== Task requirements ==
Provide only the number of lines in the records below that contain "pois".

== Recorded information ==
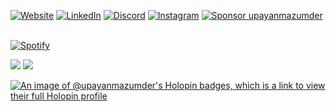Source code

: [![Website](https://img.shields.io/badge/Website-upayan.dev-black?style=for-the-badge&logo=Google-Chrome&logoColor=white)](https://upayan.dev)
[![LinkedIn](https://img.shields.io/badge/LinkedIn-black?style=for-the-badge&logo=linkedin&logoColor=0A66C2)](https://linkedin.com/in/upayanmazumder)
[![Discord](https://img.shields.io/badge/Discord-black?style=for-the-badge&logo=discord&logoColor=7289DA)](https://discord.gg/wQTZcXpcaY)
[![Instagram](https://img.shields.io/badge/Instagram-black?style=for-the-badge&logo=instagram&logoColor=E4405F)](https://instagram.com/upayan.mazumder)
[![Sponsor upayanmazumder](https://img.shields.io/badge/Sponsor-upayanmazumder-000000?style=for-the-badge&logo=github)](https://github.com/sponsors/upayanmazumder)&nbsp;&nbsp;


[![Spotify](https://spotify-github-profile.kittinanx.com/api/view.svg?uid=3zcqo5l4w54m5gh1or67mrist&cover_image=true&theme=natemoo-re&background_color=121212&interchange=true&bar_color=53b14f&bar_color_cover=false)](https://spotify-github-profile.kittinanx.com/api/view.svg?uid=3zcqo5l4w54m5gh1or67mrist&redirect=true)

<!-- ![](http://github-profile-summary-cards.vercel.app/api/cards/profile-details?username=upayanmazumder&theme=github_dark) -->

![](http://github-profile-summary-cards.vercel.app/api/cards/repos-per-language?username=upayanmazumder&theme=github_dark)
![](http://github-profile-summary-cards.vercel.app/api/cards/stats?username=upayanmazumder&theme=github_dark)

[![An image of @upayanmazumder's Holopin badges, which is a link to view their full Holopin profile](https://holopin.me/upayanmazumder)](https://holopin.io/@upayanmazumder)

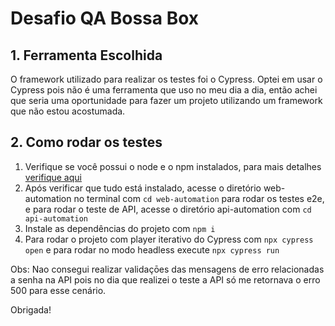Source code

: # Desafio QA Bossa Box

## 1. Ferramenta Escolhida

O framework utilizado para realizar os testes foi o Cypress. Optei em usar o Cypress pois não é uma ferramenta que uso no meu dia a dia, então achei que seria uma oportunidade para fazer um projeto utilizando um framework que não estou acostumada.

## 2. Como rodar os testes

1. Verifique se você possui o node e o npm instalados, para mais detalhes [verifique aqui](https://balta.io/blog/node-npm-instalacao-configuracao-e-primeiros-passos)
2. Após verificar que tudo está instalado, acesse o diretório web-automation no terminal com `cd web-automation` para rodar os testes e2e, e para rodar o teste de API, acesse o diretório api-automation com `cd api-automation`
3. Instale as dependências do projeto com `npm i`
4. Para rodar o projeto com player iterativo do Cypress com `npx cypress open` e para rodar no modo headless execute `npx cypress run`


Obs: Nao consegui realizar validaçōes das mensagens de erro relacionadas a senha na API pois no dia que realizei o teste a API só me retornava o erro 500 para esse cenário.

Obrigada!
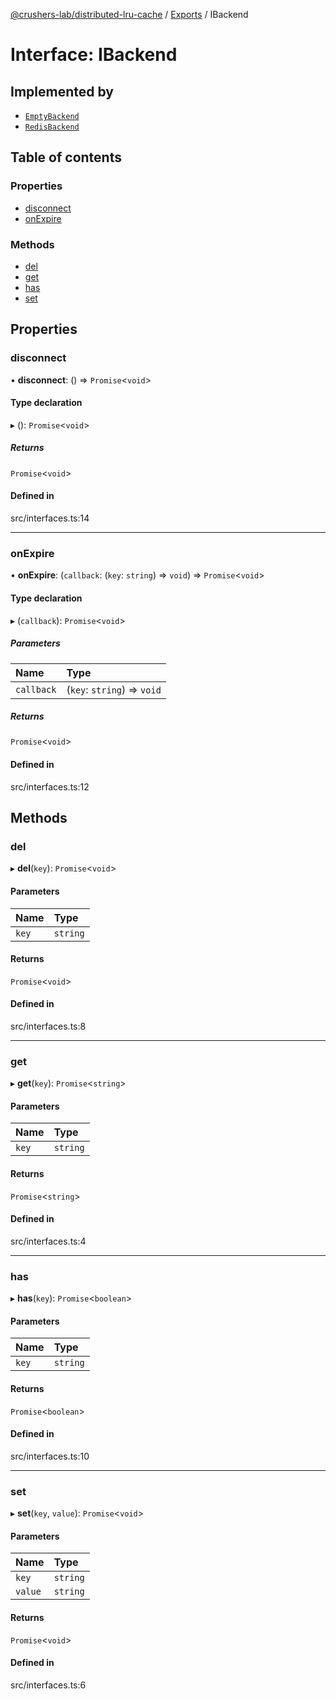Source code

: [@crushers-lab/distributed-lru-cache](../README.md) / [Exports](../modules.md) / IBackend

# Interface: IBackend

## Implemented by

- [`EmptyBackend`](../classes/EmptyBackend.md)
- [`RedisBackend`](../classes/RedisBackend.md)

## Table of contents

### Properties

- [disconnect](IBackend.md#disconnect)
- [onExpire](IBackend.md#onexpire)

### Methods

- [del](IBackend.md#del)
- [get](IBackend.md#get)
- [has](IBackend.md#has)
- [set](IBackend.md#set)

## Properties

### disconnect

• **disconnect**: () => `Promise`<`void`\>

#### Type declaration

▸ (): `Promise`<`void`\>

##### Returns

`Promise`<`void`\>

#### Defined in

src/interfaces.ts:14

___

### onExpire

• **onExpire**: (`callback`: (`key`: `string`) => `void`) => `Promise`<`void`\>

#### Type declaration

▸ (`callback`): `Promise`<`void`\>

##### Parameters

| Name | Type |
| :------ | :------ |
| `callback` | (`key`: `string`) => `void` |

##### Returns

`Promise`<`void`\>

#### Defined in

src/interfaces.ts:12

## Methods

### del

▸ **del**(`key`): `Promise`<`void`\>

#### Parameters

| Name | Type |
| :------ | :------ |
| `key` | `string` |

#### Returns

`Promise`<`void`\>

#### Defined in

src/interfaces.ts:8

___

### get

▸ **get**(`key`): `Promise`<`string`\>

#### Parameters

| Name | Type |
| :------ | :------ |
| `key` | `string` |

#### Returns

`Promise`<`string`\>

#### Defined in

src/interfaces.ts:4

___

### has

▸ **has**(`key`): `Promise`<`boolean`\>

#### Parameters

| Name | Type |
| :------ | :------ |
| `key` | `string` |

#### Returns

`Promise`<`boolean`\>

#### Defined in

src/interfaces.ts:10

___

### set

▸ **set**(`key`, `value`): `Promise`<`void`\>

#### Parameters

| Name | Type |
| :------ | :------ |
| `key` | `string` |
| `value` | `string` |

#### Returns

`Promise`<`void`\>

#### Defined in

src/interfaces.ts:6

== Worked solution ==
2